Quant à la distance des styles, l’Auteur ne trouve pas la moindre difficulté à la déterminer : « L’élévation du pôle, dit-il, pour déterminer les points différents où les styles doivent être plantés sur les méridiens, et l’élévation du Soleil, pour déterminer les points également distants où doivent être plantés sur l’équateur les styles correspondants, sont une règle qui ne saurait manquer. »

Telle est la méthode que l’Auteur a imaginée, et qu’il croit préférable à celles qui ont été employées dans ces derniers temps pour déterminer la figure de la Terre. Or, sans parler de la difficulté de placer exactement les styles, ni de la difficulté encore plus grande d’y faire les observations demandées avec une précision assez grande pour pouvoir en déduire des conséquences bien justes sur la courbure des méridiens et de l’équateur, il est facile de se convaincre que la méthode est en elle-même illusoire, du moins sous le point de vue où l’Auteur la présente. En effet, puisqu’on y suppose que les lieux des styles du méridien y soient déterminés par les hauteurs du pôle, déduites à l’ordinaire de l’observation de l’élévation des astres sur l’horizon, il n’est pas difficile de concevoir que l’inclinaison des styles aux rayons du Soleil dépendra uniquement de leurs distances en latitude, et que si ces distances sont égales aux distances en longitude des styles de l’équateur, les ombres des styles correspondants seront nécessairement les mêmes, quelle que puisse être la figure du méridien. Il faudrait, pour que la méthode de l’Auteur pût servir à la détermination de la figure de la Terre, que les distances en latitude des styles du méridien fussent déterminées par la mesure immédiate des degrés alors les observations de l’ombre projetée par ces styles tiendraient lieu des observations astronomiques nécessaires pour déterminer l’amplitude des arcs du méridien compris entre les styles.
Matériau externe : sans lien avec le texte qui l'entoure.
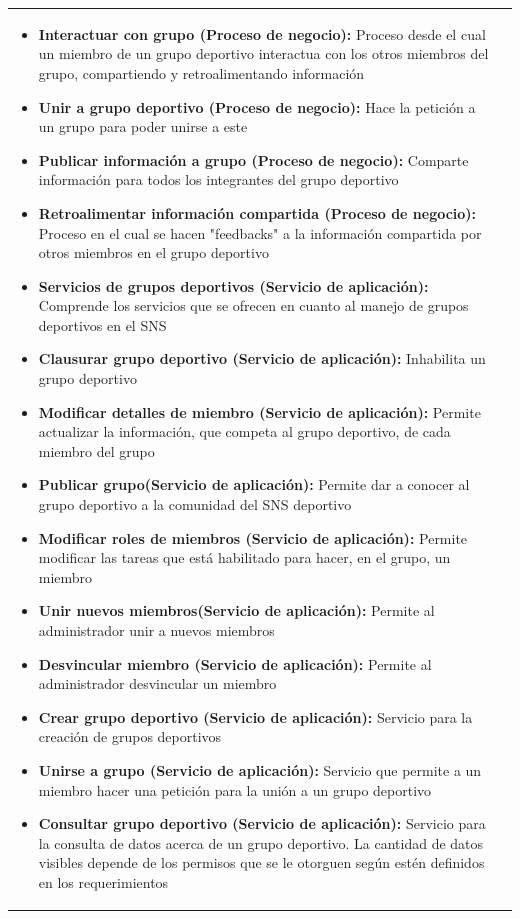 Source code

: \begin{table}[!htb]
\begin{center}
{\begin{tabular}{|p{7cm}|p{4cm}|}
\begin{itemize}
				\item \textbf{Interactuar con grupo (Proceso de negocio):} Proceso desde el cual un miembro de un grupo deportivo interactua con los otros miembros del grupo, compartiendo y retroalimentando información
				\item \textbf{Unir a grupo deportivo (Proceso de negocio):} Hace la petición a un grupo para poder unirse a este
				\item \textbf{Publicar información a grupo (Proceso de negocio):} Comparte información para todos los integrantes del grupo deportivo
				\item \textbf{Retroalimentar información compartida (Proceso de negocio):} Proceso en el cual se hacen "feedbacks" a la información compartida por otros miembros en el grupo deportivo
				\item \textbf{Servicios de grupos deportivos (Servicio de aplicación):} Comprende los servicios que se ofrecen en cuanto al manejo de grupos deportivos en el SNS
				\item \textbf{Clausurar grupo deportivo (Servicio de aplicación):} Inhabilita un grupo deportivo
				\item \textbf{Modificar detalles de miembro (Servicio de aplicación):} Permite actualizar la información, que competa al grupo deportivo, de cada miembro del grupo
				\item \textbf{Publicar grupo(Servicio de aplicación):} Permite dar a conocer al grupo deportivo a la comunidad del SNS deportivo
				\item \textbf{Modificar roles de miembros (Servicio de aplicación):} Permite modificar las tareas que está habilitado para hacer, en el grupo, un miembro
				\item \textbf{Unir nuevos miembros(Servicio de aplicación):} Permite al administrador unir a nuevos miembros
				\item \textbf{Desvincular miembro (Servicio de aplicación):} Permite al administrador desvincular un miembro
				\item \textbf{Crear grupo deportivo (Servicio de aplicación):} Servicio para la creación de grupos deportivos
				\item \textbf{Unirse a grupo (Servicio de aplicación):} Servicio que permite a un miembro hacer una petición para la unión a un grupo deportivo
				\item \textbf{Consultar grupo deportivo (Servicio de aplicación):} Servicio para la consulta de datos acerca de un grupo deportivo. La cantidad de datos visibles depende de los permisos que se le otorguen según estén definidos en los requerimientos

\end{itemize}
\end{tabular}}
\end{center}
\end{table}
Mais cette méthode rentrerait ainsi dans celle qui a été mise en usage par les Académiciens français ; seulement elle serait moins exacte et moins sûre, car il est impossible que des observations faites avec des styles puissent jamais atteindre au degré de précision de celles qui ont été faites avec de très-grands secteurs, et avec tant de soin et de scrupule. Il paraît donc par là que l’Auteur de ce Mémoire n’a pas une idée nette de la question, et encore moins des difficultés qu’elle renferme ; et que le nouveau moyen qu’il propose pour la décider ne peut en aucune manière mériter l’attention des Savants.

fin du tome cinquième.
  1. Nous reproduisons ici les deux seuls Rapports de Lagrange que l’Histoire de l’Académie de Berlin nous ait transmis. Bien que les Mémoires dont l’illustre Géomètre avait à rendre compte soient absolument dépourvus d’intérêt, nous avions le devoir de conserver les Rapports qui les concernent. (Note de l’Éditeur.)